Content starts

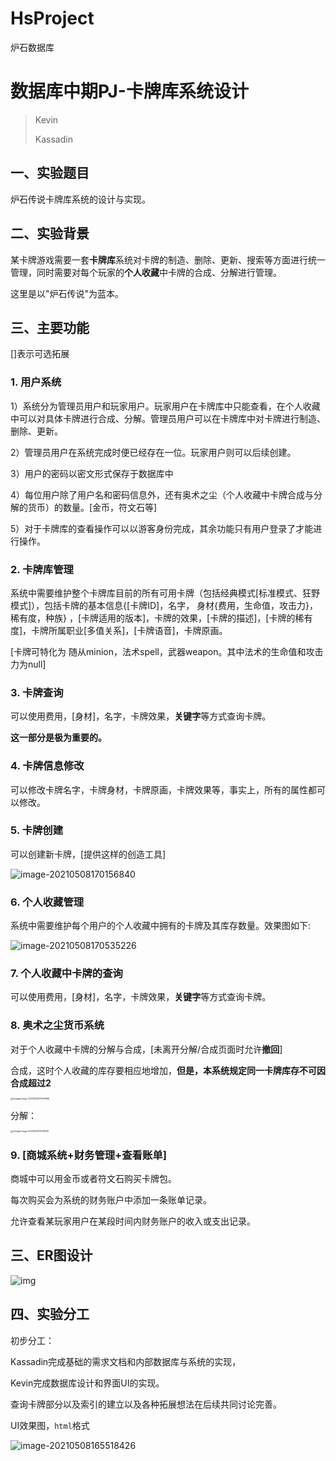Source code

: # HsProject
炉石数据库

# 数据库中期PJ-卡牌库系统设计

> Kevin
>
> Kassadin



## 一、实验题目

炉石传说卡牌库系统的设计与实现。

## 二、实验背景

某卡牌游戏需要一套**卡牌库**系统对卡牌的制造、删除、更新、搜索等方面进行统一管理，同时需要对每个玩家的**个人收藏**中卡牌的合成、分解进行管理。

这里是以"炉石传说"为蓝本。

## 三、主要功能

[]表示可选拓展

### 1. 用户系统

1）系统分为管理员用户和玩家用户。玩家用户在卡牌库中只能查看，在个人收藏中可以对具体卡牌进行合成、分解。管理员用户可以在卡牌库中对卡牌进行制造、删除、更新。

2）管理员用户在系统完成时便已经存在一位。玩家用户则可以后续创建。

3）用户的密码以密文形式保存于数据库中

4）每位用户除了用户名和密码信息外，还有奥术之尘（个人收藏中卡牌合成与分解的货币）的数量。[金币，符文石等]

5）对于卡牌库的查看操作可以以游客身份完成，其余功能只有用户登录了才能进行操作。

### 2. 卡牌库管理

系统中需要维护整个卡牌库目前的所有可用卡牌（包括经典模式[标准模式、狂野模式]），包括卡牌的基本信息{[卡牌ID]，名字， 身材{费用，生命值，攻击力}，稀有度，种族} ，[卡牌适用的版本]，卡牌的效果，[卡牌的描述]，[卡牌的稀有度]，卡牌所属职业[多值关系]，[卡牌语音]，卡牌原画。

[卡牌可特化为 随从minion，法术spell，武器weapon。其中法术的生命值和攻击力为null]

### 3. 卡牌查询

可以使用费用，[身材]，名字，卡牌效果，**关键字**等方式查询卡牌。

**这一部分是极为重要的。**

### 4. 卡牌信息修改

可以修改卡牌名字，卡牌身材，卡牌原画，卡牌效果等，事实上，所有的属性都可以修改。

### 5. 卡牌创建

可以创建新卡牌，[提供这样的创造工具]

![image-20210508170156840](/image/image-20210508170156840.png)

### 6. 个人收藏管理

系统中需要维护每个用户的个人收藏中拥有的卡牌及其库存数量。效果图如下:

![image-20210508170535226](/image/image-20210508170535226.png)

### 7. 个人收藏中卡牌的查询

可以使用费用，[身材]，名字，卡牌效果，**关键字**等方式查询卡牌。

### 8. 奥术之尘货币系统

对于个人收藏中卡牌的分解与合成，[未离开分解/合成页面时允许**撤回**]



合成，这时个人收藏的库存要相应地增加，**但是，本系统规定同一卡牌库存不可因合成超过2**

 <img src="/image/image-20210508171057696.png" alt="/image/image-20210508171057696" style="zoom:25%;" />

分解：

 <img src="/image/image-20210508171031081.png" alt="/image/image-20210508171031081" style="zoom:25%;" />



### 9. [商城系统+财务管理+查看账单]

商城中可以用金币或者符文石购买卡牌包。

每次购买会为系统的财务账户中添加一条账单记录。

允许查看某玩家用户在某段时间内财务账户的收入或支出记录。



## 三、ER图设计

![img](/image/66650F4ECDA00E50AD7B521DAB502BCE.png)



## 四、实验分工

初步分工：

Kassadin完成基础的需求文档和内部数据库与系统的实现，

Kevin完成数据库设计和界面UI的实现。

查询卡牌部分以及索引的建立以及各种拓展想法在后续共同讨论完善。

UI效果图，`html`格式

![image-20210508165518426](/image/image-20210508165518426.png)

Content ends

EXERCISE:
Please state how many lines in the data contain the word "image", giving only that number.

YOUR SOLUTION:
6